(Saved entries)
>>>>
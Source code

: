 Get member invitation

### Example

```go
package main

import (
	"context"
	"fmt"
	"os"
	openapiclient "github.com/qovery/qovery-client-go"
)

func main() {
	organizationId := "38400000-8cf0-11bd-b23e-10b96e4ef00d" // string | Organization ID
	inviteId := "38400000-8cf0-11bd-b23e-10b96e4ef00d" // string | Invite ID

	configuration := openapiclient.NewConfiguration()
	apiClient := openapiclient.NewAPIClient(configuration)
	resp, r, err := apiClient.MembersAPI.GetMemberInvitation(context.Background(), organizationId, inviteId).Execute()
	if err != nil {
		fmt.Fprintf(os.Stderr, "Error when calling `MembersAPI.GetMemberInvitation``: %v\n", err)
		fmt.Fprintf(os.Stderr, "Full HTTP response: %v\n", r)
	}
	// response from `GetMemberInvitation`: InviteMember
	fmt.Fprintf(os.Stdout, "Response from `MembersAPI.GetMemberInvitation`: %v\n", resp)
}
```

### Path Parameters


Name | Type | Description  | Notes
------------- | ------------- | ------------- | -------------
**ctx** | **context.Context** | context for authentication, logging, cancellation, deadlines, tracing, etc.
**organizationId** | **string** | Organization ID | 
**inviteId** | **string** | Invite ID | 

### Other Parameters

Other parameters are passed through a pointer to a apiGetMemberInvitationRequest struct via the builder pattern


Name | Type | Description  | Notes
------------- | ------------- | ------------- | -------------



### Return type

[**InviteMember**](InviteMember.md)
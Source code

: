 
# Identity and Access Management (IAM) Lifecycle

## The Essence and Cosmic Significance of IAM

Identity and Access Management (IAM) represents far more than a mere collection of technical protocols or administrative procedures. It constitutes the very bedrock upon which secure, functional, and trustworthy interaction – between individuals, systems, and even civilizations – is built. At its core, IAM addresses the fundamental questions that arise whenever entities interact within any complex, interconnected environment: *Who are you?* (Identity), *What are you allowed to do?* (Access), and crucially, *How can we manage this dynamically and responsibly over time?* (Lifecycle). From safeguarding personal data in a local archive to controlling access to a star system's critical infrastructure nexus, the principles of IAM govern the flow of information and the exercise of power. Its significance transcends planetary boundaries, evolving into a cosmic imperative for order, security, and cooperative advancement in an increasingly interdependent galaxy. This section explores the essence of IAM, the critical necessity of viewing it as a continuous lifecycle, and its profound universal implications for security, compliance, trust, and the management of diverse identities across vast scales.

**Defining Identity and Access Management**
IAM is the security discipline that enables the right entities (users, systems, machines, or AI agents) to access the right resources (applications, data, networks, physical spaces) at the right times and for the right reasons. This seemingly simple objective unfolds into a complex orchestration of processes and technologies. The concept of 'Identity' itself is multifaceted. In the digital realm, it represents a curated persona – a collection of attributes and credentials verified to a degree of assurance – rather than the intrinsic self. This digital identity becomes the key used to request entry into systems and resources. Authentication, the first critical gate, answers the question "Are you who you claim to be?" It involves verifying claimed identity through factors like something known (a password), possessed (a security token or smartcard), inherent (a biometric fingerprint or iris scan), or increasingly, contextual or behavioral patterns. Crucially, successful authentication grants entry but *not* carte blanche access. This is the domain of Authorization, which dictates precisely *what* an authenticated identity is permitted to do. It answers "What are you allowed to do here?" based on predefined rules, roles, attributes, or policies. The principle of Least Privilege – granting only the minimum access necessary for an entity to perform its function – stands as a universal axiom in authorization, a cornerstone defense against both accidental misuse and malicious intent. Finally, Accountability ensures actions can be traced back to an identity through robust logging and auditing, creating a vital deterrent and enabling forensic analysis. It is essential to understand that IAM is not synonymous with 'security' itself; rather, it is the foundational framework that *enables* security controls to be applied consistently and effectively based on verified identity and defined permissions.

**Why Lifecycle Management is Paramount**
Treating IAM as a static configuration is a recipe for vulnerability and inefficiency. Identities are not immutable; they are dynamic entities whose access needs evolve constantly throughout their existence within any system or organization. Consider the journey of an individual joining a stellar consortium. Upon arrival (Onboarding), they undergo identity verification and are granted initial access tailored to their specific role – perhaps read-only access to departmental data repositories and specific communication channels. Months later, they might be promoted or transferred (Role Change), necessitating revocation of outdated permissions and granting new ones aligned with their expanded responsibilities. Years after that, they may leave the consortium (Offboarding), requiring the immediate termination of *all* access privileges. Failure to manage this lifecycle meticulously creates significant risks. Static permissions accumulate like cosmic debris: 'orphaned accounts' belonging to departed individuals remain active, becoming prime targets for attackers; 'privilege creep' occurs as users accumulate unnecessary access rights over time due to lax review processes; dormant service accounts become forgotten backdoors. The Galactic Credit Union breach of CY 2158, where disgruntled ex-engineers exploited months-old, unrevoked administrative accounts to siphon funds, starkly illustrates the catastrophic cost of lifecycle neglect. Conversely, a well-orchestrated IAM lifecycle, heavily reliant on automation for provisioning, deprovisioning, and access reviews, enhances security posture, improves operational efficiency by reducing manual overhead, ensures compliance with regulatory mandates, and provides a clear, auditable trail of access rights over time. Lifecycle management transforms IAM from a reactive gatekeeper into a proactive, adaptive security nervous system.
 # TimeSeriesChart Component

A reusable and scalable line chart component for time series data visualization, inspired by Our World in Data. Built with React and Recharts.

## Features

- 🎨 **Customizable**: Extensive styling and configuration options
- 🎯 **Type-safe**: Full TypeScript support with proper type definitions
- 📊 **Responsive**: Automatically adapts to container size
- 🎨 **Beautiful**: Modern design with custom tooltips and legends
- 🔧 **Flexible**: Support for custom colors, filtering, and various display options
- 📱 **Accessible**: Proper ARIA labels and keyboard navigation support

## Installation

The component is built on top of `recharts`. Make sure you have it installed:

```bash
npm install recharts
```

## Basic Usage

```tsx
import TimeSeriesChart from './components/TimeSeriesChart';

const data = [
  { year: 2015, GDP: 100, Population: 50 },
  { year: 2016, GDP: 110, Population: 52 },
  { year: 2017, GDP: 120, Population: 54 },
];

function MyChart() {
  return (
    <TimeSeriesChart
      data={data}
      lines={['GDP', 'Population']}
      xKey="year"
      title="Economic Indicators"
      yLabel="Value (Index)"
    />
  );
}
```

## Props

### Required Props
<<<<
# Your objective
Reproduce the data exactly. Keep every line intact.

# Exercise output
Source code

: Get member invitation

### Example

```go
package main

import (
	"context"
	"fmt"
	"os"
	openapiclient "github.com/qovery/qovery-client-go"
)

func main() {
	organizationId := "38400000-8cf0-11bd-b23e-10b96e4ef00d" // string | Organization ID
	inviteId := "38400000-8cf0-11bd-b23e-10b96e4ef00d" // string | Invite ID

	configuration := openapiclient.NewConfiguration()
	apiClient := openapiclient.NewAPIClient(configuration)
	resp, r, err := apiClient.MembersAPI.GetMemberInvitation(context.Background(), organizationId, inviteId).Execute()
	if err != nil {
		fmt.Fprintf(os.Stderr, "Error when calling `MembersAPI.GetMemberInvitation``: %v\n", err)
		fmt.Fprintf(os.Stderr, "Full HTTP response: %v\n", r)
	}
	// response from `GetMemberInvitation`: InviteMember
	fmt.Fprintf(os.Stdout, "Response from `MembersAPI.GetMemberInvitation`: %v\n", resp)
}
```

### Path Parameters


Name | Type | Description  | Notes
------------- | ------------- | ------------- | -------------
**ctx** | **context.Context** | context for authentication, logging, cancellation, deadlines, tracing, etc.
**organizationId** | **string** | Organization ID | 
**inviteId** | **string** | Invite ID | 

### Other Parameters

Other parameters are passed through a pointer to a apiGetMemberInvitationRequest struct via the builder pattern


Name | Type | Description  | Notes
------------- | ------------- | ------------- | -------------



### Return type

[**InviteMember**](InviteMember.md)
Source code

: 
# Identity and Access Management (IAM) Lifecycle

## The Essence and Cosmic Significance of IAM

Identity and Access Management (IAM) represents far more than a mere collection of technical protocols or administrative procedures. It constitutes the very bedrock upon which secure, functional, and trustworthy interaction – between individuals, systems, and even civilizations – is built. At its core, IAM addresses the fundamental questions that arise whenever entities interact within any complex, interconnected environment: *Who are you?* (Identity), *What are you allowed to do?* (Access), and crucially, *How can we manage this dynamically and responsibly over time?* (Lifecycle). From safeguarding personal data in a local archive to controlling access to a star system's critical infrastructure nexus, the principles of IAM govern the flow of information and the exercise of power. Its significance transcends planetary boundaries, evolving into a cosmic imperative for order, security, and cooperative advancement in an increasingly interdependent galaxy. This section explores the essence of IAM, the critical necessity of viewing it as a continuous lifecycle, and its profound universal implications for security, compliance, trust, and the management of diverse identities across vast scales.

**Defining Identity and Access Management**
IAM is the security discipline that enables the right entities (users, systems, machines, or AI agents) to access the right resources (applications, data, networks, physical spaces) at the right times and for the right reasons. This seemingly simple objective unfolds into a complex orchestration of processes and technologies. The concept of 'Identity' itself is multifaceted. In the digital realm, it represents a curated persona – a collection of attributes and credentials verified to a degree of assurance – rather than the intrinsic self. This digital identity becomes the key used to request entry into systems and resources. Authentication, the first critical gate, answers the question "Are you who you claim to be?" It involves verifying claimed identity through factors like something known (a password), possessed (a security token or smartcard), inherent (a biometric fingerprint or iris scan), or increasingly, contextual or behavioral patterns. Crucially, successful authentication grants entry but *not* carte blanche access. This is the domain of Authorization, which dictates precisely *what* an authenticated identity is permitted to do. It answers "What are you allowed to do here?" based on predefined rules, roles, attributes, or policies. The principle of Least Privilege – granting only the minimum access necessary for an entity to perform its function – stands as a universal axiom in authorization, a cornerstone defense against both accidental misuse and malicious intent. Finally, Accountability ensures actions can be traced back to an identity through robust logging and auditing, creating a vital deterrent and enabling forensic analysis. It is essential to understand that IAM is not synonymous with 'security' itself; rather, it is the foundational framework that *enables* security controls to be applied consistently and effectively based on verified identity and defined permissions.

**Why Lifecycle Management is Paramount**
Treating IAM as a static configuration is a recipe for vulnerability and inefficiency. Identities are not immutable; they are dynamic entities whose access needs evolve constantly throughout their existence within any system or organization. Consider the journey of an individual joining a stellar consortium. Upon arrival (Onboarding), they undergo identity verification and are granted initial access tailored to their specific role – perhaps read-only access to departmental data repositories and specific communication channels. Months later, they might be promoted or transferred (Role Change), necessitating revocation of outdated permissions and granting new ones aligned with their expanded responsibilities. Years after that, they may leave the consortium (Offboarding), requiring the immediate termination of *all* access privileges. Failure to manage this lifecycle meticulously creates significant risks. Static permissions accumulate like cosmic debris: 'orphaned accounts' belonging to departed individuals remain active, becoming prime targets for attackers; 'privilege creep' occurs as users accumulate unnecessary access rights over time due to lax review processes; dormant service accounts become forgotten backdoors. The Galactic Credit Union breach of CY 2158, where disgruntled ex-engineers exploited months-old, unrevoked administrative accounts to siphon funds, starkly illustrates the catastrophic cost of lifecycle neglect. Conversely, a well-orchestrated IAM lifecycle, heavily reliant on automation for provisioning, deprovisioning, and access reviews, enhances security posture, improves operational efficiency by reducing manual overhead, ensures compliance with regulatory mandates, and provides a clear, auditable trail of access rights over time. Lifecycle management transforms IAM from a reactive gatekeeper into a proactive, adaptive security nervous system.
 # TimeSeriesChart Component

A reusable and scalable line chart component for time series data visualization, inspired by Our World in Data. Built with React and Recharts.

## Features

- 🎨 **Customizable**: Extensive styling and configuration options
- 🎯 **Type-safe**: Full TypeScript support with proper type definitions
- 📊 **Responsive**: Automatically adapts to container size
- 🎨 **Beautiful**: Modern design with custom tooltips and legends
- 🔧 **Flexible**: Support for custom colors, filtering, and various display options
- 📱 **Accessible**: Proper ARIA labels and keyboard navigation support

## Installation

The component is built on top of `recharts`. Make sure you have it installed:

```bash
npm install recharts
```

## Basic Usage

```tsx
import TimeSeriesChart from './components/TimeSeriesChart';

const data = [
  { year: 2015, GDP: 100, Population: 50 },
  { year: 2016, GDP: 110, Population: 52 },
  { year: 2017, GDP: 120, Population: 54 },
];

function MyChart() {
  return (
    <TimeSeriesChart
      data={data}
      lines={['GDP', 'Population']}
      xKey="year"
      title="Economic Indicators"
      yLabel="Value (Index)"
    />
  );
}
```

## Props

### Required Props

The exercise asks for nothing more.